What is needed: Set down each record below precisely, skipping the pictures.

===== Input for this task =====

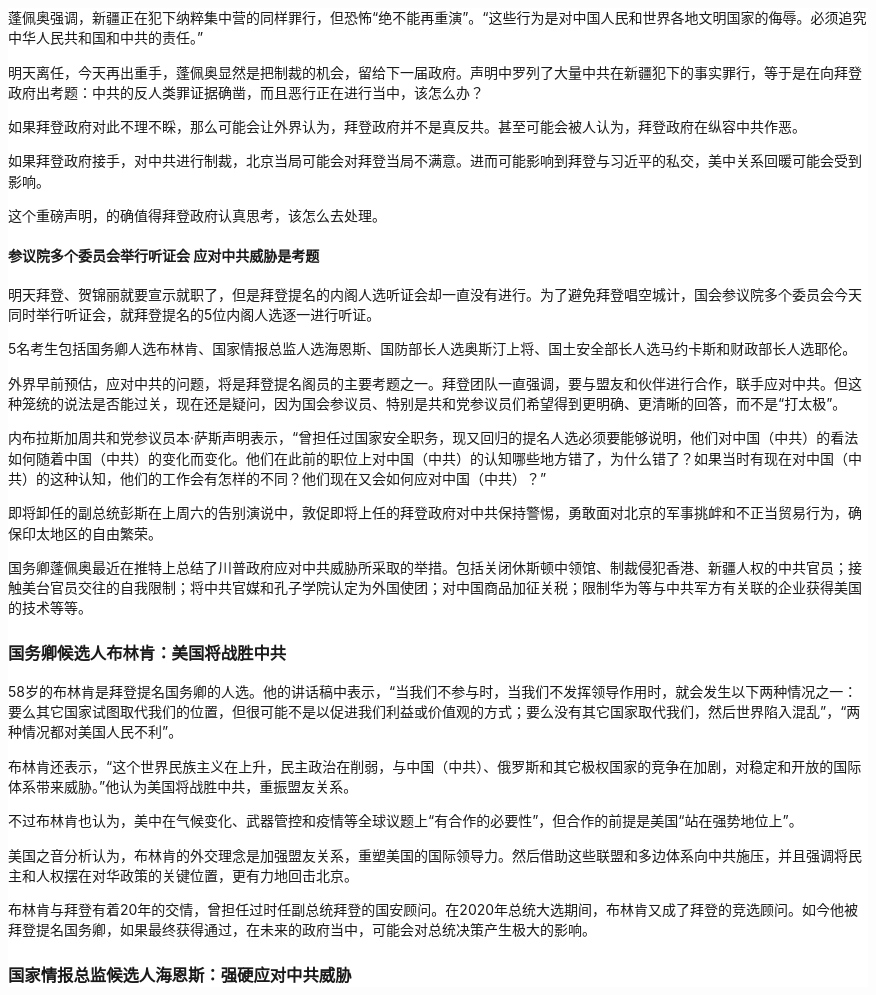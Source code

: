 </p>
<p>
 蓬佩奥强调，新疆正在犯下纳粹集中营的同样罪行，但恐怖“绝不能再重演”。“这些行为是对中国人民和世界各地文明国家的侮辱。必须追究中华人民共和国和中共的责任。”
</p>
<p>
 明天离任，今天再出重手，蓬佩奥显然是把制裁的机会，留给下一届政府。声明中罗列了大量中共在新疆犯下的事实罪行，等于是在向拜登政府出考题：中共的反人类罪证据确凿，而且恶行正在进行当中，该怎么办？
</p>
<p>
 如果拜登政府对此不理不睬，那么可能会让外界认为，拜登政府并不是真反共。甚至可能会被人认为，拜登政府在纵容中共作恶。
</p>
<p>
 如果拜登政府接手，对中共进行制裁，北京当局可能会对拜登当局不满意。进而可能影响到拜登与习近平的私交，美中关系回暖可能会受到影响。
</p>
<p>
 这个重磅声明，的确值得拜登政府认真思考，该怎么去处理。
</p>
<h4>
 参议院多个委员会举行听证会 应对中共威胁是考题
</h4>
<p>
 明天拜登、贺锦丽就要宣示就职了，但是拜登提名的内阁人选听证会却一直没有进行。为了避免拜登唱空城计，国会参议院多个委员会今天同时举行听证会，就拜登提名的5位内阁人选逐一进行听证。
</p>
<p>
 5名考生包括国务卿人选布林肯、国家情报总监人选海恩斯、国防部长人选奥斯汀上将、国土安全部长人选马约卡斯和财政部长人选耶伦。
</p>
<p>
 外界早前预估，应对中共的问题，将是拜登提名阁员的主要考题之一。拜登团队一直强调，要与盟友和伙伴进行合作，联手应对中共。但这种笼统的说法是否能过关，现在还是疑问，因为国会参议员、特别是共和党参议员们希望得到更明确、更清晰的回答，而不是“打太极”。
</p>
<p>
 内布拉斯加周共和党参议员本·萨斯声明表示，“曾担任过国家安全职务，现又回归的提名人选必须要能够说明，他们对中国（中共）的看法如何随着中国（中共）的变化而变化。他们在此前的职位上对中国（中共）的认知哪些地方错了，为什么错了？如果当时有现在对中国（中共）的这种认知，他们的工作会有怎样的不同？他们现在又会如何应对中国（中共）？”
</p>
<p>
 即将卸任的副总统彭斯在上周六的告别演说中，敦促即将上任的拜登政府对中共保持警惕，勇敢面对北京的军事挑衅和不正当贸易行为，确保印太地区的自由繁荣。
</p>
<p>
 国务卿蓬佩奥最近在推特上总结了川普政府应对中共威胁所采取的举措。包括关闭休斯顿中领馆、制裁侵犯香港、新疆人权的中共官员；接触美台官员交往的自我限制；将中共官媒和孔子学院认定为外国使团；对中国商品加征关税；限制华为等与中共军方有关联的企业获得美国的技术等等。
</p>
<h3>
 国务卿候选人布林肯：美国将战胜中共
</h3>
<p>
 58岁的布林肯是拜登提名国务卿的人选。他的讲话稿中表示，“当我们不参与时，当我们不发挥领导作用时，就会发生以下两种情况之一：要么其它国家试图取代我们的位置，但很可能不是以促进我们利益或价值观的方式；要么没有其它国家取代我们，然后世界陷入混乱”，“两种情况都对美国人民不利”。
</p>
<p>
 布林肯还表示，“这个世界民族主义在上升，民主政治在削弱，与中国（中共）、俄罗斯和其它极权国家的竞争在加剧，对稳定和开放的国际体系带来威胁。”他认为美国将战胜中共，重振盟友关系。
</p>
<p>
 不过布林肯也认为，美中在气候变化、武器管控和疫情等全球议题上“有合作的必要性”，但合作的前提是美国“站在强势地位上”。
</p>
<p>
 美国之音分析认为，布林肯的外交理念是加强盟友关系，重塑美国的国际领导力。然后借助这些联盟和多边体系向中共施压，并且强调将民主和人权摆在对华政策的关键位置，更有力地回击北京。
</p>
<p>
 布林肯与拜登有着20年的交情，曾担任过时任副总统拜登的国安顾问。在2020年总统大选期间，布林肯又成了拜登的竞选顾问。如今他被拜登提名国务卿，如果最终获得通过，在未来的政府当中，可能会对总统决策产生极大的影响。
</p>
<h3>
 国家情报总监候选人海恩斯：强硬应对中共威胁
</h3>
<p>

=====

Completed task:
Source code

: </p>
<p>
 蓬佩奥强调，新疆正在犯下纳粹集中营的同样罪行，但恐怖“绝不能再重演”。“这些行为是对中国人民和世界各地文明国家的侮辱。必须追究中华人民共和国和中共的责任。”
</p>
<p>
 明天离任，今天再出重手，蓬佩奥显然是把制裁的机会，留给下一届政府。声明中罗列了大量中共在新疆犯下的事实罪行，等于是在向拜登政府出考题：中共的反人类罪证据确凿，而且恶行正在进行当中，该怎么办？
</p>
<p>
 如果拜登政府对此不理不睬，那么可能会让外界认为，拜登政府并不是真反共。甚至可能会被人认为，拜登政府在纵容中共作恶。
</p>
<p>
 如果拜登政府接手，对中共进行制裁，北京当局可能会对拜登当局不满意。进而可能影响到拜登与习近平的私交，美中关系回暖可能会受到影响。
</p>
<p>
 这个重磅声明，的确值得拜登政府认真思考，该怎么去处理。
</p>
<h4>
 参议院多个委员会举行听证会 应对中共威胁是考题
</h4>
<p>
 明天拜登、贺锦丽就要宣示就职了，但是拜登提名的内阁人选听证会却一直没有进行。为了避免拜登唱空城计，国会参议院多个委员会今天同时举行听证会，就拜登提名的5位内阁人选逐一进行听证。
</p>
<p>
 5名考生包括国务卿人选布林肯、国家情报总监人选海恩斯、国防部长人选奥斯汀上将、国土安全部长人选马约卡斯和财政部长人选耶伦。
</p>
<p>
 外界早前预估，应对中共的问题，将是拜登提名阁员的主要考题之一。拜登团队一直强调，要与盟友和伙伴进行合作，联手应对中共。但这种笼统的说法是否能过关，现在还是疑问，因为国会参议员、特别是共和党参议员们希望得到更明确、更清晰的回答，而不是“打太极”。
</p>
<p>
 内布拉斯加周共和党参议员本·萨斯声明表示，“曾担任过国家安全职务，现又回归的提名人选必须要能够说明，他们对中国（中共）的看法如何随着中国（中共）的变化而变化。他们在此前的职位上对中国（中共）的认知哪些地方错了，为什么错了？如果当时有现在对中国（中共）的这种认知，他们的工作会有怎样的不同？他们现在又会如何应对中国（中共）？”
</p>
<p>
 即将卸任的副总统彭斯在上周六的告别演说中，敦促即将上任的拜登政府对中共保持警惕，勇敢面对北京的军事挑衅和不正当贸易行为，确保印太地区的自由繁荣。
</p>
<p>
 国务卿蓬佩奥最近在推特上总结了川普政府应对中共威胁所采取的举措。包括关闭休斯顿中领馆、制裁侵犯香港、新疆人权的中共官员；接触美台官员交往的自我限制；将中共官媒和孔子学院认定为外国使团；对中国商品加征关税；限制华为等与中共军方有关联的企业获得美国的技术等等。
</p>
<h3>
 国务卿候选人布林肯：美国将战胜中共
</h3>
<p>
 58岁的布林肯是拜登提名国务卿的人选。他的讲话稿中表示，“当我们不参与时，当我们不发挥领导作用时，就会发生以下两种情况之一：要么其它国家试图取代我们的位置，但很可能不是以促进我们利益或价值观的方式；要么没有其它国家取代我们，然后世界陷入混乱”，“两种情况都对美国人民不利”。
</p>
<p>
 布林肯还表示，“这个世界民族主义在上升，民主政治在削弱，与中国（中共）、俄罗斯和其它极权国家的竞争在加剧，对稳定和开放的国际体系带来威胁。”他认为美国将战胜中共，重振盟友关系。
</p>
<p>
 不过布林肯也认为，美中在气候变化、武器管控和疫情等全球议题上“有合作的必要性”，但合作的前提是美国“站在强势地位上”。
</p>
<p>
 美国之音分析认为，布林肯的外交理念是加强盟友关系，重塑美国的国际领导力。然后借助这些联盟和多边体系向中共施压，并且强调将民主和人权摆在对华政策的关键位置，更有力地回击北京。
</p>
<p>
 布林肯与拜登有着20年的交情，曾担任过时任副总统拜登的国安顾问。在2020年总统大选期间，布林肯又成了拜登的竞选顾问。如今他被拜登提名国务卿，如果最终获得通过，在未来的政府当中，可能会对总统决策产生极大的影响。
</p>
<h3>
 国家情报总监候选人海恩斯：强硬应对中共威胁
</h3>
<p>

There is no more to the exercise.